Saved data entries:

════════

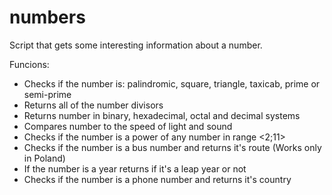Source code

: # numbers

Script that gets some interesting information about a number.

Funcions:
  - Checks if the number is: palindromic, square, triangle, taxicab, prime or semi-prime
  - Returns all of the number divisors
  - Returns number in binary, hexadecimal, octal and decimal systems 
  - Compares number to the speed of light and sound
  - Checks if the number is a power of any number in range <2;11>
  - Checks if the number is a bus number and returns it's route (Works only in Poland)
  - If the number is a year returns if it's a leap year or not
  - Checks if the number is a phone number and returns it's country
    
    
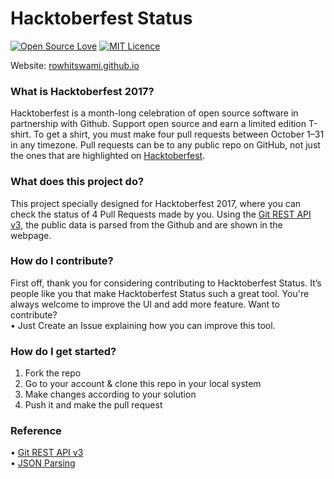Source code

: # Hacktoberfest Status

[![Open Source Love](https://badges.frapsoft.com/os/v1/open-source.png?v=103)](https://github.com/ellerbrock/open-source-badges/)
[![MIT Licence](https://badges.frapsoft.com/os/mit/mit.png?v=103)](https://opensource.org/licenses/mit-license.php)

Website: [rowhitswami.github.io](https://rowhitswami.github.io/)

### What is Hacktoberfest 2017?
Hacktoberfest is a month-long celebration of open source software in partnership with Github. Support open source and earn a limited edition T-shirt. To get a shirt, you must make four pull requests between October 1–31 in any timezone. Pull requests can be to any public repo on GitHub, not just the ones that are highlighted on [Hacktoberfest](https://hacktoberfest.digitalocean.com/).

### What does this project do?
This project specially designed for Hacktoberfest 2017, where you can check the status of 4 Pull Requests made by you. Using the  [Git REST API v3](https://developer.github.com/v3/), the public data is parsed from the Github and are shown in the webpage.
 
### How do I contribute?
First off, thank you for considering contributing to Hacktoberfest Status. It’s people like you that make Hacktoberfest Status such a great tool. You're always welcome to improve the UI and add more feature. Want to contribute?
<br>&bull; Just Create an Issue explaining how you can improve this tool.

### How do I get started?
1. Fork the repo
2. Go to your account &amp; clone this repo in your local system
3. Make changes according to your solution
4. Push it and make the pull request

### Reference 
&bull; [Git REST API v3](https://developer.github.com/v3/)
<br>&bull; [JSON Parsing](https://www.w3schools.com/js/js_json_parse.asp)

════════

Work order:
Only one thing belongs in the answer: the number of lines of the data that contain the string "tool".

Output for this exercise:
2